GOAL OF THE EXERCISE
Look through the material below. Return exactly the lines from the one with "179 cameras deployed" through the one with "Without copy and", both included.

MATERIAL FOR THIS EXERCISE
^^^^^^^^

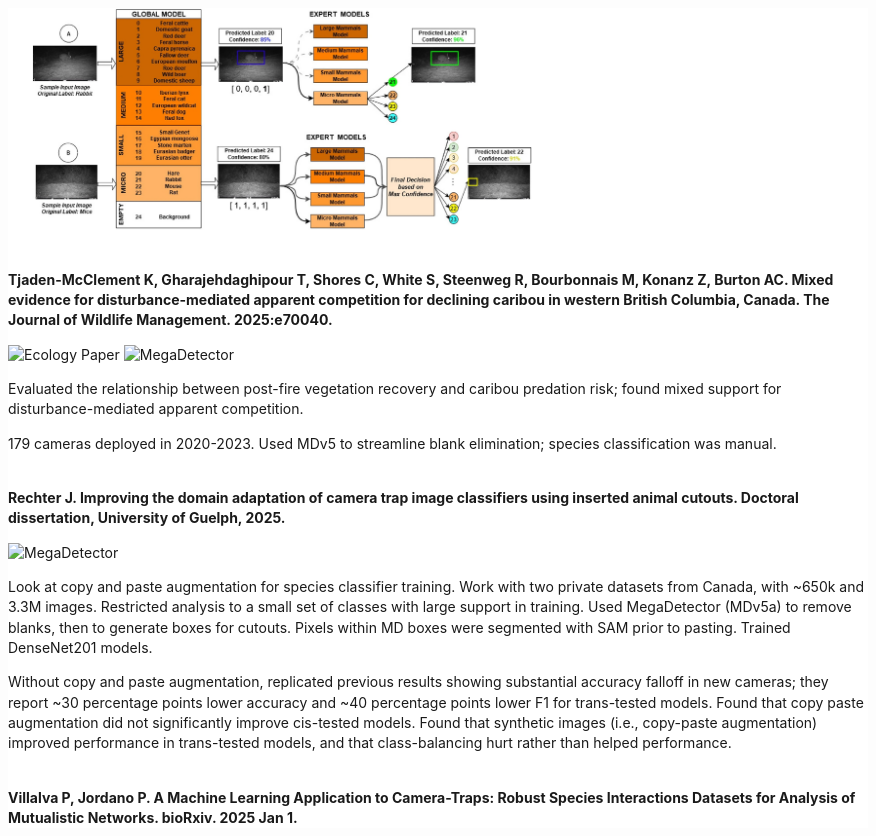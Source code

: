 &nbsp;&nbsp;&nbsp;&nbsp;&nbsp;&nbsp;<img src="media/41598_2025_90249_Fig2_HTML.jpg" width="500">


<br/>**Tjaden-McClement K, Gharajehdaghipour T, Shores C, White S, Steenweg R, Bourbonnais M, Konanz Z, Burton AC. Mixed evidence for disturbance-mediated apparent competition for declining caribou in western British Columbia, Canada. The Journal of Wildlife Management. 2025:e70040.**

![Ecology Paper](https://img.shields.io/badge/-Ecology_Paper-lightgrey)
![MegaDetector](https://img.shields.io/badge/-MegaDetector-aa4444)

Evaluated the relationship between post-fire vegetation recovery and caribou predation risk; found mixed support for disturbance-mediated apparent competition.

179 cameras deployed in 2020-2023.  Used MDv5 to streamline blank elimination; species classification was manual.


<br/>**Rechter J. Improving the domain adaptation of camera trap image classifiers using inserted animal cutouts.  Doctoral dissertation, University of Guelph, 2025.**

![MegaDetector](https://img.shields.io/badge/-MegaDetector-aa4444)

Look at copy and paste augmentation for species classifier training.  Work with two private datasets from Canada, with ~650k and 3.3M images.  Restricted analysis to a small set of classes with large support in training.  Used MegaDetector (MDv5a) to remove blanks, then to generate boxes for cutouts.  Pixels within MD boxes were segmented with SAM prior to pasting.  Trained DenseNet201 models.

Without copy and paste augmentation, replicated previous results showing substantial accuracy falloff in new cameras; they report ~30 percentage points lower accuracy and ~40 percentage points lower F1 for trans-tested models.  Found that copy paste augmentation did not significantly improve cis-tested models.  Found that synthetic images (i.e., copy-paste augmentation) improved performance in trans-tested models, and that class-balancing hurt rather than helped performance.


<br/>**Villalva P, Jordano P. A Machine Learning Application to Camera-Traps: Robust Species Interactions Datasets for Analysis of Mutualistic Networks. bioRxiv. 2025 Jan 1.**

^^^^^^^^

RESPONSE AREA
179 cameras deployed in 2020-2023.  Used MDv5 to streamline blank elimination; species classification was manual.


<br/>**Rechter J. Improving the domain adaptation of camera trap image classifiers using inserted animal cutouts.  Doctoral dissertation, University of Guelph, 2025.**

![MegaDetector](https://img.shields.io/badge/-MegaDetector-aa4444)

Look at copy and paste augmentation for species classifier training.  Work with two private datasets from Canada, with ~650k and 3.3M images.  Restricted analysis to a small set of classes with large support in training.  Used MegaDetector (MDv5a) to remove blanks, then to generate boxes for cutouts.  Pixels within MD boxes were segmented with SAM prior to pasting.  Trained DenseNet201 models.

Without copy and paste augmentation, replicated previous results showing substantial accuracy falloff in new cameras; they report ~30 percentage points lower accuracy and ~40 percentage points lower F1 for trans-tested models.  Found that copy paste augmentation did not significantly improve cis-tested models.  Found that synthetic images (i.e., copy-paste augmentation) improved performance in trans-tested models, and that class-balancing hurt rather than helped performance.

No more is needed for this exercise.